The good – I wrote and finished a book.
The bad – it wasn’t very good.
I then spent the next six to eight months trying to make it very good. And I failed.
So it sits on my hard drive (and my back up external hard drive) along with my other failed books: the boy vampire book, the haunted middle school book, the mysterious baseball star book, the possessed soccer ball book, the boy who ate a walrus book, etc.
Yes, all those books exist. And all aren’t very good. They are all good ideas, but I failed them.
So writing a bad book isn’t new for me, or rather failing in writing a good one. In general, it takes me 4-6 months to write a good book, and 8-12 months to write a bad one that I abandon.
I should just give up after seven months, figuring if it takes me that long it’s not very good. Except I’ve been working for almost two years on my favorite book of them all, so I won’t follow that advice.
I won’t mention that one, since I’m afraid I’ll jinx it. Although after almost two years, it’s probably jinxed already.
By the way, I usually am working on more than one book at a time. That’s how I can write so many bad ones. Right now I’m working on three books, including my new NaNoWriMo book.
I write many more bad books then good books. My goal is to just figure that out quicker.
In advertising, where I began my career, they say the difference between a starting copywriter and an experienced one, is that the starter comes up with 12 ideas but doesn’t know which ones are good.
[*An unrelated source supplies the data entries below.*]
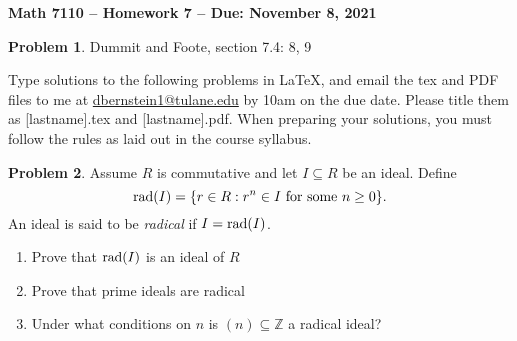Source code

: \documentclass[letterpaper,11pt]{amsart}
\theoremstyle{plain}
\theoremstyle{definition}
\newtheorem{pr}{Problem}
\theoremstyle{remark}
\begin{document}
\Large

\begin{center}
{\bf Math 7110 -- Homework  7 --  Due:  November 8, 2021}
\end{center}

\normalsize


\medskip

\begin{pr}
    Dummit and Foote, section 7.4: 8, 9
\end{pr}




\bigskip

Type solutions to the following problems in \LaTeX, and email the tex and PDF files to me at \url{dbernstein1@tulane.edu} by 10am on the due date.
Please title them as [lastname].tex and [lastname].pdf.
When preparing your solutions, you must follow the rules as laid out in the course syllabus.

\vspace{.5cm}


\begin{pr}
    Assume $R$ is commutative and let $I \subseteq R$ be an ideal.
    Define
    \[
        {\rm rad}(I) = \{r \in R : r^n \in I {\rm \ for \ some \ } n \ge 0\}. 
    \]
    An ideal is said to be \emph{radical} if $I = {\rm rad}(I)$.
    \begin{enumerate}
        \item Prove that ${\rm rad}(I)$ is an ideal of $R$
        \item Prove that prime ideals are radical
        \item Under what conditions on $n$ is $(n)\subseteq \mathbb{Z}$ a radical ideal?
    \end{enumerate}
\end{pr}
\end{document}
The senior comes up with six ideas, but knows exactly if they’re good or not.
So I’m hoping that same philosophy holds true with book writing. I feel like I’m exiting my beginning stage and going to the next phase, the mid-level phase. But really, qualifying for that phase will depend almost entirely on how fast I can recognize my bad book ideas versus my good ones.
I’m hoping my NaNoWriMo book is one of my good ones. I’ll let you know in six months.
Interesting post. I also have many unfinished projects and have no business starting something new, but I’m in the midst of Nanowrimo. I wish I had more hours in the day. Good luck!